== Exercise details ==
Your response should reproduce every line of the entries that contains the word "extracted".

Source records:

[Start of Attachment]

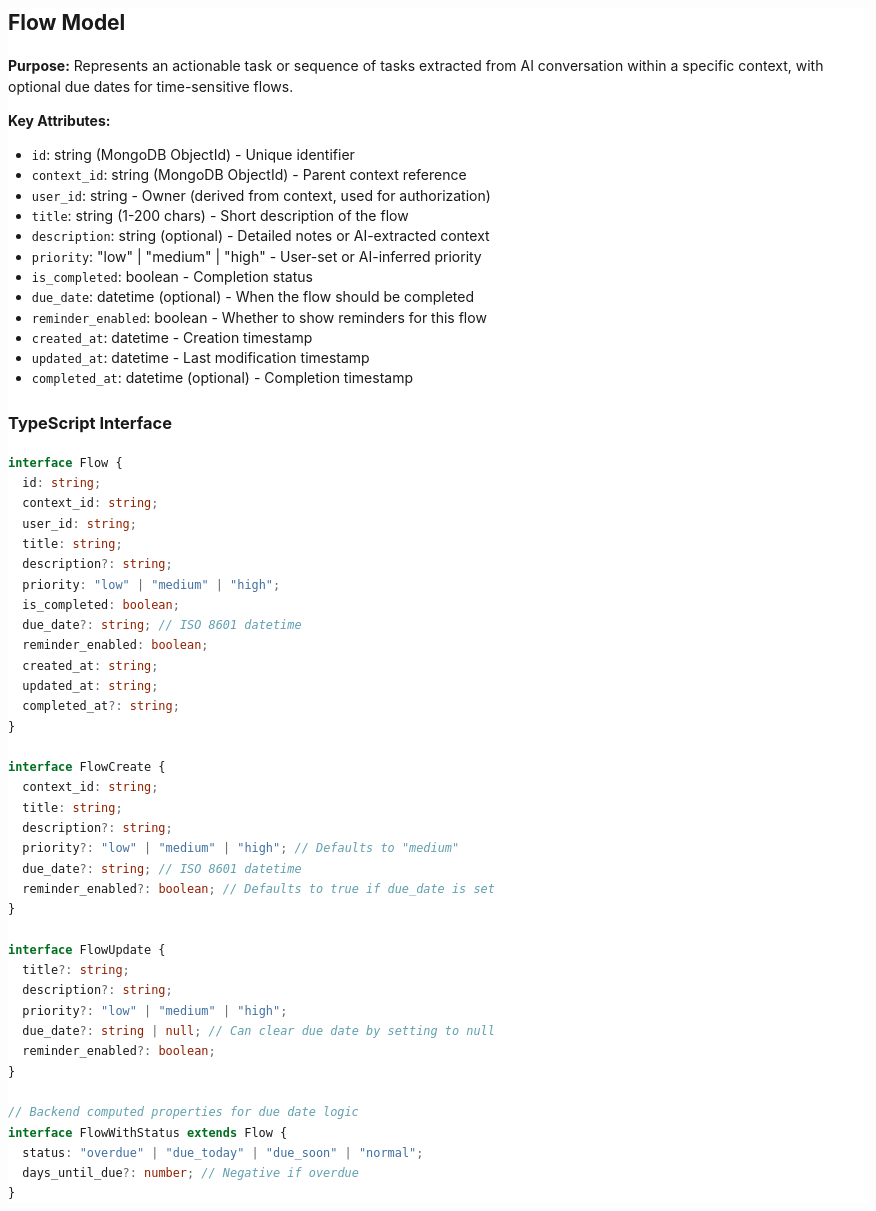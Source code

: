 
## Flow Model

**Purpose:** Represents an actionable task or sequence of tasks extracted from AI conversation within a specific context, with optional due dates for time-sensitive flows.

**Key Attributes:**
- `id`: string (MongoDB ObjectId) - Unique identifier
- `context_id`: string (MongoDB ObjectId) - Parent context reference
- `user_id`: string - Owner (derived from context, used for authorization)
- `title`: string (1-200 chars) - Short description of the flow
- `description`: string (optional) - Detailed notes or AI-extracted context
- `priority`: "low" | "medium" | "high" - User-set or AI-inferred priority
- `is_completed`: boolean - Completion status
- `due_date`: datetime (optional) - When the flow should be completed
- `reminder_enabled`: boolean - Whether to show reminders for this flow
- `created_at`: datetime - Creation timestamp
- `updated_at`: datetime - Last modification timestamp
- `completed_at`: datetime (optional) - Completion timestamp

### TypeScript Interface

```typescript
interface Flow {
  id: string;
  context_id: string;
  user_id: string;
  title: string;
  description?: string;
  priority: "low" | "medium" | "high";
  is_completed: boolean;
  due_date?: string; // ISO 8601 datetime
  reminder_enabled: boolean;
  created_at: string;
  updated_at: string;
  completed_at?: string;
}

interface FlowCreate {
  context_id: string;
  title: string;
  description?: string;
  priority?: "low" | "medium" | "high"; // Defaults to "medium"
  due_date?: string; // ISO 8601 datetime
  reminder_enabled?: boolean; // Defaults to true if due_date is set
}

interface FlowUpdate {
  title?: string;
  description?: string;
  priority?: "low" | "medium" | "high";
  due_date?: string | null; // Can clear due date by setting to null
  reminder_enabled?: boolean;
}

// Backend computed properties for due date logic
interface FlowWithStatus extends Flow {
  status: "overdue" | "due_today" | "due_soon" | "normal";
  days_until_due?: number; // Negative if overdue
}
```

[End of Attachment]

== Solution for this task ==
**Purpose:** Represents an actionable task or sequence of tasks extracted from AI conversation within a specific context, with optional due dates for time-sensitive flows.
- `description`: string (optional) - Detailed notes or AI-extracted context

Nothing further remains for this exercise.